Avr 16, 2024 | Environnement

Par une cision n°469526 du 8 avril 2024, le Conseil d’Etat a jugé que le juge administratif du référé-suspension ne doit pas se borner à relever l’état avancé des travaux mais doit examiner si l’impact des travaux restant à effectuer sur les espèces protégées peut conduire à regarder la condition d’urgence comme remplie. L’analyse du sens et de la portée de cette décision suppose pour l’instant de faire preuve de prudence.
I. Rappel des faits
30 mai 2022 : le préfet de la Haute-Savoie a délivré à la société des Remontées mécaniques de Megève un arrêté portant dérogation à l’interdiction de destruction des espèces protégées conformément à l’article L. 411-2 du code de l’environnement.
16 novembre 2022 : le juge des référés du tribunal administratif de Grenoble a rejeté la demande de suspension de l’exécution de l’arrêté du 30 mai 2022 introduite par deux associations environnementales, Biodiversité sous nos pieds et France Nature Environnement Haute-Savoie.
Aux termes de son ordonnance, le juge des référés du tribunal administratif de Grenoble a relevé que la destruction ou la perturbation des espèces protégées résulte des travaux autorisés pour la restructuration du domaine skiable de Rochebrune, à savoir le défrichement puis la réalisation de remontées mécaniques et d’une piste de ski.
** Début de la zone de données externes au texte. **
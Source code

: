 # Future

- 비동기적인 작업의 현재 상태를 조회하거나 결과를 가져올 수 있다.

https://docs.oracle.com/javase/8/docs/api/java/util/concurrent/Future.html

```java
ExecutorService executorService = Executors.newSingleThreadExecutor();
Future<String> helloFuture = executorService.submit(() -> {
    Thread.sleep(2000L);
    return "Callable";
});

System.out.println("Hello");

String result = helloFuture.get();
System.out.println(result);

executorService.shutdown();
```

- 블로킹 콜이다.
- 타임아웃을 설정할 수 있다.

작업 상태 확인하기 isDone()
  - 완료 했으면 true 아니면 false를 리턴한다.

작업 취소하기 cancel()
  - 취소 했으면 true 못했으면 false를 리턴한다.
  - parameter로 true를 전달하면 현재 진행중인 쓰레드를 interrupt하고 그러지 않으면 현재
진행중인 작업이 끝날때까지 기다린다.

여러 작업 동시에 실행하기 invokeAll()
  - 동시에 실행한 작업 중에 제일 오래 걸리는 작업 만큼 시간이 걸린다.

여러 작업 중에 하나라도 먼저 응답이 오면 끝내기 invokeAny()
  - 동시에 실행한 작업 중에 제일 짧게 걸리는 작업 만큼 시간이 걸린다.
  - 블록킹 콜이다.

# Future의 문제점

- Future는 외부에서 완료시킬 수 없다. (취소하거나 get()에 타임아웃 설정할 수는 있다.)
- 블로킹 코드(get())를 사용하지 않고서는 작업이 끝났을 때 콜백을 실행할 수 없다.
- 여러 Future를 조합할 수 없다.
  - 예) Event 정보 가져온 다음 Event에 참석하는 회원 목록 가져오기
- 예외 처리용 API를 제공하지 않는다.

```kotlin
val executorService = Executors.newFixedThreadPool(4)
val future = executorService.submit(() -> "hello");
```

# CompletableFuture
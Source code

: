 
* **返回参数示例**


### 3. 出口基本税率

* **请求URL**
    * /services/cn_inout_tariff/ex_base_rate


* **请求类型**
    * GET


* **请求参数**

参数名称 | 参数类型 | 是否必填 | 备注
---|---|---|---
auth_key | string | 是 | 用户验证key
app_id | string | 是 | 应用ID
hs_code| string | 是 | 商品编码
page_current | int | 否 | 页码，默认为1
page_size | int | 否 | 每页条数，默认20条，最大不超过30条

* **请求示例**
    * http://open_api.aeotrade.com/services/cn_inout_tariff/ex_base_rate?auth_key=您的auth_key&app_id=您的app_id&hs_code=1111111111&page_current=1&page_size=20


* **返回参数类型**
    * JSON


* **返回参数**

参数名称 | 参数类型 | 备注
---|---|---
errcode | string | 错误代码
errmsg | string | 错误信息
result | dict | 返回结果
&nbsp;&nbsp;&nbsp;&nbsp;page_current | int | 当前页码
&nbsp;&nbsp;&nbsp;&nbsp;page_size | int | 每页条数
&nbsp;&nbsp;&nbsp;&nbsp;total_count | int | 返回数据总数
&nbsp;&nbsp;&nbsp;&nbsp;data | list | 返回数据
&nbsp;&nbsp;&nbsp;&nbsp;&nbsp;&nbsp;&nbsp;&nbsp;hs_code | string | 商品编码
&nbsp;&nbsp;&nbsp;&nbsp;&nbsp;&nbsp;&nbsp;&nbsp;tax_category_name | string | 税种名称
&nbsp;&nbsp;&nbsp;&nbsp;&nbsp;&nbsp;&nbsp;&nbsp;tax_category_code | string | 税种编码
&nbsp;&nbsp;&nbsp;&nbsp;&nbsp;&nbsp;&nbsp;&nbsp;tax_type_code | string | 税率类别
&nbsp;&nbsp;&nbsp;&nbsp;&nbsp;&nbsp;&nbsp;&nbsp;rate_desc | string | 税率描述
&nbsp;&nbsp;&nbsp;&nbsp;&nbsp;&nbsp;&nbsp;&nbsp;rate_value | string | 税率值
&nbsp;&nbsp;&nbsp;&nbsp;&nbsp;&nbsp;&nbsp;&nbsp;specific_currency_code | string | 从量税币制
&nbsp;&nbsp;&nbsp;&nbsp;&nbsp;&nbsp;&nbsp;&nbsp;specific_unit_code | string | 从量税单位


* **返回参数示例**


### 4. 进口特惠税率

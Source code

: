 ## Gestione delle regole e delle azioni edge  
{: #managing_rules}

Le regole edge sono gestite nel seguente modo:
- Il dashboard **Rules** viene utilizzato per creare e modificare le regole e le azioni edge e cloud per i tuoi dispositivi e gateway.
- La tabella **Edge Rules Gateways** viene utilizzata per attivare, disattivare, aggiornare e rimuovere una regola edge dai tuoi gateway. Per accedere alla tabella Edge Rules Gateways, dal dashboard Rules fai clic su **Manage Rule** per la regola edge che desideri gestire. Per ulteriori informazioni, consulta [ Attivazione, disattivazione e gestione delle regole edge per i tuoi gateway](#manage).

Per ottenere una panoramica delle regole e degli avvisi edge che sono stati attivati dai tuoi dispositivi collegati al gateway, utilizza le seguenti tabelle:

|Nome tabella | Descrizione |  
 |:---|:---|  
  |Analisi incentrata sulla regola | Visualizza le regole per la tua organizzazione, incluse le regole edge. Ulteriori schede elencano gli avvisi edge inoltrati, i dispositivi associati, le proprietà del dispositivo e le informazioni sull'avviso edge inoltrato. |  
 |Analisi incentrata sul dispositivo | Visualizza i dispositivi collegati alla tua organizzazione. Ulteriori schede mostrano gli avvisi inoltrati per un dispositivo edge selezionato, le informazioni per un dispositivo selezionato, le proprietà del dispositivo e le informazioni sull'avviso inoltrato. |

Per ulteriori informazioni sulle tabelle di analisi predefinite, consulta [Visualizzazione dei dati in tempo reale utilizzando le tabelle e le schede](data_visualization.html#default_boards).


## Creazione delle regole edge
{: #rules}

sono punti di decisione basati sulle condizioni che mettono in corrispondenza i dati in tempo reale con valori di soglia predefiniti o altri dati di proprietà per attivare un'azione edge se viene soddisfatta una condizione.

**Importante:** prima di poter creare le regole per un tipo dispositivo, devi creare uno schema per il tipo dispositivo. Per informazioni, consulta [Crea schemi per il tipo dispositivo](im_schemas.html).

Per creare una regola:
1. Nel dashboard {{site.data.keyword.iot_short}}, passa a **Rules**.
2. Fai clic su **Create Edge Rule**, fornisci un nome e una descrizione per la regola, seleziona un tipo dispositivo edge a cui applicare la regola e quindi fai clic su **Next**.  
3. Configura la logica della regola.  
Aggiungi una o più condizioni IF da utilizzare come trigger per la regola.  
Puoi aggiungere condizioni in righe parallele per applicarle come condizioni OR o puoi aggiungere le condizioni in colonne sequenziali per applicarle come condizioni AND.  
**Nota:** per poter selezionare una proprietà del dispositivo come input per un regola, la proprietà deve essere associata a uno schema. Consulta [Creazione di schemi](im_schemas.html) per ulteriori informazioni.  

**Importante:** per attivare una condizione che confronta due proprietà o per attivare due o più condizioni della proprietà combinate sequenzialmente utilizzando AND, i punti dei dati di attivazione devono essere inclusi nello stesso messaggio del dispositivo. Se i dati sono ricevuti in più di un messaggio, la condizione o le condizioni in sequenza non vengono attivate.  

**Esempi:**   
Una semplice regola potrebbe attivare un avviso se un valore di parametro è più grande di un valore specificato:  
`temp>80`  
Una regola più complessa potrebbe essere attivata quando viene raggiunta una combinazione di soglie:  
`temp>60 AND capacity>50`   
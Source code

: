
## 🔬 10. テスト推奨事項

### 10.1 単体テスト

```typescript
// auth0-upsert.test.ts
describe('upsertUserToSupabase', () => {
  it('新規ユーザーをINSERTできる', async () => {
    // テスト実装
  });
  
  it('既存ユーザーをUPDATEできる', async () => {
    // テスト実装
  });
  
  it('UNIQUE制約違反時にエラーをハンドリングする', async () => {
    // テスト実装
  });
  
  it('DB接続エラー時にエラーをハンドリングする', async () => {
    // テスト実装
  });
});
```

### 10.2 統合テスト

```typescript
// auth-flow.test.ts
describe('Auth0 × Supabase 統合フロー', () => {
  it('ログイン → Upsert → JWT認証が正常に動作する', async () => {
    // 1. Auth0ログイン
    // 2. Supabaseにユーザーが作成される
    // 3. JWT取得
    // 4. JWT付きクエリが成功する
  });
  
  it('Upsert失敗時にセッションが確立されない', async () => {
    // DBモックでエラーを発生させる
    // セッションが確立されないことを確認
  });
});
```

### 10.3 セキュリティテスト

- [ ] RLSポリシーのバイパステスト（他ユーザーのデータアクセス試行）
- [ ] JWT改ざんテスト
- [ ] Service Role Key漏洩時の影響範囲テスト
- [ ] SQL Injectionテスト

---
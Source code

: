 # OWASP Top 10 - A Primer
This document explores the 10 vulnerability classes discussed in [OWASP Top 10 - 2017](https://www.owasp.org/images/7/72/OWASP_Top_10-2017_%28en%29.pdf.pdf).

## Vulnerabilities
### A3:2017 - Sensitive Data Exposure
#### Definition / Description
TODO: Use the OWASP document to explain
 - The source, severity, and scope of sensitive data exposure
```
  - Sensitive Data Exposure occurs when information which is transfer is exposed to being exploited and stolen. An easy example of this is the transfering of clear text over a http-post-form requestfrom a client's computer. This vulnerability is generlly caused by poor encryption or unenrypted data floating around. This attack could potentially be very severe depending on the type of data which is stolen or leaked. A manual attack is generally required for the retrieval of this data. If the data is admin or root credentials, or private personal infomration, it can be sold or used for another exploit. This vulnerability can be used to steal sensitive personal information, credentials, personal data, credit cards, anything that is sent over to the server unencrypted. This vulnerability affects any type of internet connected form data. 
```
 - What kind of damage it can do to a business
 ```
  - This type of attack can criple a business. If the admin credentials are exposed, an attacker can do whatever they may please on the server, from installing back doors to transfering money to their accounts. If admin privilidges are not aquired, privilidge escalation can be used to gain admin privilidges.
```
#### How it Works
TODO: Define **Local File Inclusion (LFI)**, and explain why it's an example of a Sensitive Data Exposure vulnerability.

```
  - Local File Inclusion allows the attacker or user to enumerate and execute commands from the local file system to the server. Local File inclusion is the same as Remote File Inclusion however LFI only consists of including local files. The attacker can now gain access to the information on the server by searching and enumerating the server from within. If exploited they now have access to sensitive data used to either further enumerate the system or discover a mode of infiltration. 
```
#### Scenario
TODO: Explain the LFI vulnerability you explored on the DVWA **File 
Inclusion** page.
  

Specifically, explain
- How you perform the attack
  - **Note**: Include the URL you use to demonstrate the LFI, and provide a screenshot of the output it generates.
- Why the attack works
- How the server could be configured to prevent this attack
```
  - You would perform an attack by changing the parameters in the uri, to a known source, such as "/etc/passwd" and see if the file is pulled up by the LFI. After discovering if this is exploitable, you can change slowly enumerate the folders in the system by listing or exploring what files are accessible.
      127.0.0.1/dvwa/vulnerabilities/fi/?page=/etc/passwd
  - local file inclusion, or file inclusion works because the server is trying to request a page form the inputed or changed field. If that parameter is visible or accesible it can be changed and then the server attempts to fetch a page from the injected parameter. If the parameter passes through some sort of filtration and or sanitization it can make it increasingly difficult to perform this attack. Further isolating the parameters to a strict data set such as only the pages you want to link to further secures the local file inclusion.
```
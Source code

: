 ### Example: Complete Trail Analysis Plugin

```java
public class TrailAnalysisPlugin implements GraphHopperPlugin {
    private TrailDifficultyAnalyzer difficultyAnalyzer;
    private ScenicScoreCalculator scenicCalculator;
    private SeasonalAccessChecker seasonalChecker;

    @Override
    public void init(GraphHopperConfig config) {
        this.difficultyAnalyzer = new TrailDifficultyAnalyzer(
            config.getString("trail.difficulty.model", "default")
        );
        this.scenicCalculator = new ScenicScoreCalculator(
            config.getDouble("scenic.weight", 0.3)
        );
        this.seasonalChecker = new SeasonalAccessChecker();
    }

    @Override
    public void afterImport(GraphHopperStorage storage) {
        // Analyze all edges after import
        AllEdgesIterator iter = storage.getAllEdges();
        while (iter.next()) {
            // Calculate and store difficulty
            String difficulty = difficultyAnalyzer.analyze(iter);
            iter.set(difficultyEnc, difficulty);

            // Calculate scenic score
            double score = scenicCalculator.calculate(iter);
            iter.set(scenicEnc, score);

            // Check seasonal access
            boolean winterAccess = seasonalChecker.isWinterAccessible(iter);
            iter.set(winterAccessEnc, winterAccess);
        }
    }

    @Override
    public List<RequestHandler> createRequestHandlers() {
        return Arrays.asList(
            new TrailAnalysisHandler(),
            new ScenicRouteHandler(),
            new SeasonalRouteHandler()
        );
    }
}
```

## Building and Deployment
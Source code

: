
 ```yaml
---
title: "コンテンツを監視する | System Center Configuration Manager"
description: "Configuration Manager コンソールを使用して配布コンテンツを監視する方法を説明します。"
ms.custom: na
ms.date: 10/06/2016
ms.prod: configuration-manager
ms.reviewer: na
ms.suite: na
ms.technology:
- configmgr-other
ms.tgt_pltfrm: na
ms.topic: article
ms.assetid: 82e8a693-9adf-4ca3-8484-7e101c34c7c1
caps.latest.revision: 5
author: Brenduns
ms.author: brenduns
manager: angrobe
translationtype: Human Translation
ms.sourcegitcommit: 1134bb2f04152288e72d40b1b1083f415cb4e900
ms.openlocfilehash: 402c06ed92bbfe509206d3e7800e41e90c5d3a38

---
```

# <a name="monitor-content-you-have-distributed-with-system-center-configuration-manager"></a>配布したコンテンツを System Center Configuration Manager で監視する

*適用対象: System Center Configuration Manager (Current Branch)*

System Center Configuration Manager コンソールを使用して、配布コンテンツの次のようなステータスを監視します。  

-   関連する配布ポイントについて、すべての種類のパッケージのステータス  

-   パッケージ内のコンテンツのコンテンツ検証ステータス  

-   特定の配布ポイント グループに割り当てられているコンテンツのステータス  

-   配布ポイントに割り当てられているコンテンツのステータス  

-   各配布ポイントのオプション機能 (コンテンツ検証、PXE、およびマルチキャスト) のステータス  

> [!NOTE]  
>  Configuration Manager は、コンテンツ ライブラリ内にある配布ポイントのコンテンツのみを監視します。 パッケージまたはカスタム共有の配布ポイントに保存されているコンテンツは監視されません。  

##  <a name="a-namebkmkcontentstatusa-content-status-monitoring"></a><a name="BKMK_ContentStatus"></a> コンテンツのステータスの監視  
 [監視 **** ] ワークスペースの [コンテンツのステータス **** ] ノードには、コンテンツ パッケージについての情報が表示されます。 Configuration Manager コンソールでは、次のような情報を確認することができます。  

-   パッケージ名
Il juge que l’atteinte aux espèces protégées est déjà très largement consommée au regard de l’achèvement des travaux préparatoires de terrassement et de génie civil et de la réalisation à 90 % du défrichement de la surface autorisée. Dès lors, il a rejeté la requête pour défaut d’urgence.
8 avril 2024 : Le Conseil d’Etat s’est prononcé sur le pourvoi en cassation des associations Biodiversité sous nos pieds et France Nature Environnement Haute-Savoie. Il a annulé l’ordonnance du 16 novembre 2022 et a renvoyé l’affaire au juge des référés du tribunal administratif de Grenoble.
II. La condition d’urgence doit être appréciée par le juge du référé-suspension au regard des travaux à venir et non des travaux réalisés
La décision rendue ce 8 avril 2024 par le Conseil d’Etat est intéressante s’agissant de la caractérisation de la condition d’urgence dans le cadre d’une demande de suspension d’un arrêté portant dérogation espèces protégées. Aux termes de cette décision ,la seule circonstance que les travaux de défrichement soient réalisés à hauteur de 90 % et que l’atteinte aux espèces protégées soit déjà très largement consommée ne permet pas de conclure au défaut d’urgence.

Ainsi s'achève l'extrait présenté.